A falta de vértice geodésico oficial, los gavilaniegos han señalizado la
cúspide con la representación metálica del escudo de la población, sobre la que
descansa una rapaz, que se supone será un gavilán. En la figura corrigen al
IGN: lo renombran como Cabezo de Gavilanes, quizá para diferenciarlo de otro
Cabezo que se encuentra más adelante, y modifican su altura dejándola en 2189
metros, dos metros menos que los 2191 oficiales.
Ahora, la
panorámica del camino que aún queda resulta estremecedora. Un quebrado canchal
se interpone entre el caminante y el siguiente objetivo, que no es otro que los
2187 metros de la cima del Cabezo. Extremando el cuidado, lo que aumentará el
tiempo de recorrido, ataca el canchal por su parte septentrional hasta llegar
al piornal del Collado de los Niños. Después la pedregosa cresta del Cerro del
Tambor, para, enseguida, llegar al imponente hito que, a falta del oficial,
abatido por los vándalos, hace las veces de vértice geodésico. Termina aquí el
recorrido por la Sierra del Cabezo, a la que, puesto que son dos, no hubiera
resultado impropio nombrar como la de los Cabezos. Al SO queda el impresionante
paisaje que dibuja el cordal recorrido; hacia el NE, entre el piornal, el
camino a recorrer que, en apariencia, parece más hacedero que anterior, y que
ya es la Sierra de la Centenera.
En un continuo ir
y venir, en busca de las trochas por las que avanzar, no resulta sencillo
caminar entre los piornos, muy crecidos a causa de tan lluviosa primavera. Tras
el paso por la redondeada cima de La Centenera, el Collado de la Cumbre resulta
un tramo de descanso para el caminante. Más allá, se distinguen los grandes
hitos que coronan la cima de la última dificultad de la jornada: Cabeza Santa.
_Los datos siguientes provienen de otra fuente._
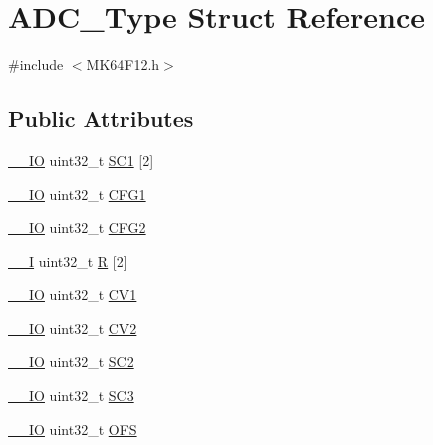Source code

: \hypertarget{structADC__Type}{}\section{A\+D\+C\+\_\+\+Type Struct Reference}
\label{structADC__Type}


{\ttfamily \#include $<$M\+K64\+F12.\+h$>$}

\subsection*{Public Attributes}
\begin{DoxyCompactItemize}
\item 
\hyperlink{core__sc300_8h_aec43007d9998a0a0e01faede4133d6be}{\+\_\+\+\_\+\+IO} uint32\+\_\+t \hyperlink{structADC__Type_a093e1feaef0edc25a2a6740947bc760c}{S\+C1} \mbox{[}2\mbox{]}
\item 
\hyperlink{core__sc300_8h_aec43007d9998a0a0e01faede4133d6be}{\+\_\+\+\_\+\+IO} uint32\+\_\+t \hyperlink{structADC__Type_a440cce9a58e10f21220241a51442b71c}{C\+F\+G1}
\item 
\hyperlink{core__sc300_8h_aec43007d9998a0a0e01faede4133d6be}{\+\_\+\+\_\+\+IO} uint32\+\_\+t \hyperlink{structADC__Type_a089c1cc67b67d8cc7ac213a28d317bf8}{C\+F\+G2}
\item 
\hyperlink{core__sc300_8h_af63697ed9952cc71e1225efe205f6cd3}{\+\_\+\+\_\+I} uint32\+\_\+t \hyperlink{structADC__Type_af7aa0f906f46c2a00a0f1160f738e935}{R} \mbox{[}2\mbox{]}
\item 
\hyperlink{core__sc300_8h_aec43007d9998a0a0e01faede4133d6be}{\+\_\+\+\_\+\+IO} uint32\+\_\+t \hyperlink{structADC__Type_ac8a4d66d82362aab14f46b3a2947a7b7}{C\+V1}
\item 
\hyperlink{core__sc300_8h_aec43007d9998a0a0e01faede4133d6be}{\+\_\+\+\_\+\+IO} uint32\+\_\+t \hyperlink{structADC__Type_aca49bcd5d7bc64184e106decf4e7f750}{C\+V2}
\item 
\hyperlink{core__sc300_8h_aec43007d9998a0a0e01faede4133d6be}{\+\_\+\+\_\+\+IO} uint32\+\_\+t \hyperlink{structADC__Type_a7397e1ccace879809b64c8b689a13418}{S\+C2}
\item 
\hyperlink{core__sc300_8h_aec43007d9998a0a0e01faede4133d6be}{\+\_\+\+\_\+\+IO} uint32\+\_\+t \hyperlink{structADC__Type_af69704301d23c620abacbbdfa7caa05e}{S\+C3}
\item 
\hyperlink{core__sc300_8h_aec43007d9998a0a0e01faede4133d6be}{\+\_\+\+\_\+\+IO} uint32\+\_\+t \hyperlink{structADC__Type_a1081f8facbb93133c09e83ef18b90b10}{O\+FS}

\end{DoxyCompactItemize}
Los hitos, con su curiosa colocación, le parecieron, hace cuatro años, y
vuelven a hacerlo ahora, los estertores de una grandiosa partida de ajedrez, en
la que sobreviven los últimos trebejos sobre el tablero. Tan grandioso miradero
será el lugar elegido para terminar con las provisiones.
Tras el merecido
descanso y aligerada la mochila, el siguiente afán será encontrar el camino de
descenso hasta el valle. Casi coincidente con la raya que separa los términos
de Serranillos y Navarrevisca, un viejo muro de mampuestos desciende por la
ladera. Una buena opción, si no fuera porque toda su traza se encuentra rodeada
de piornos, y el caminante ya está estragado del olor dulzón de sus flores. Como
continuación del anterior, un nuevo muro, que separa los términos de
Navarrevisca y Mijares, baja hasta el collado que antecede al los riscales de
La Peluca, donde un macho montés vigila expectante los movimientos del intruso.
Desde el collado, por el vallejo del arroyo Peluca, comienza un descenso que,
tras un tramo de piornos, recorre los verdes pastizales de la ribera del
arroyo. Aún así, se trata de un bregado descenso, recompensado por el frescor y
murmullo de la corriente.
Una vez en el
valle, con la imagen de la población en el horizonte próximo, y cuando todo indicaba
que serían un par de horas de terreno favorable, el minifundio rural complicara
el recorrido. El caminante, con la poderosa imagen de La Picota siempre a la
siniestra, acaba perdiendo la cuenta de los muros, alambradas, arroyuelos y marjales,
que tiene que salvar hasta llegar al camino que, durante un tramo, corre
paralelo al arroyo de Pedro Maza. Un camino cuya traza va mejorando a medida
que se aproxima al caserío de Serranillos, y que salva la corriente de la
Garganta del Cabezo. Ya en la carretera, una última parada en una fuente de dos
caños, donde el caminante se refresca y repone agua para el viaje de regreso a
La Corte.
En el regreso, nuevamente
la carretera que serpea por la orilla del embalse del Burguillo, al que,
aparentemente, no le cabe un buche más.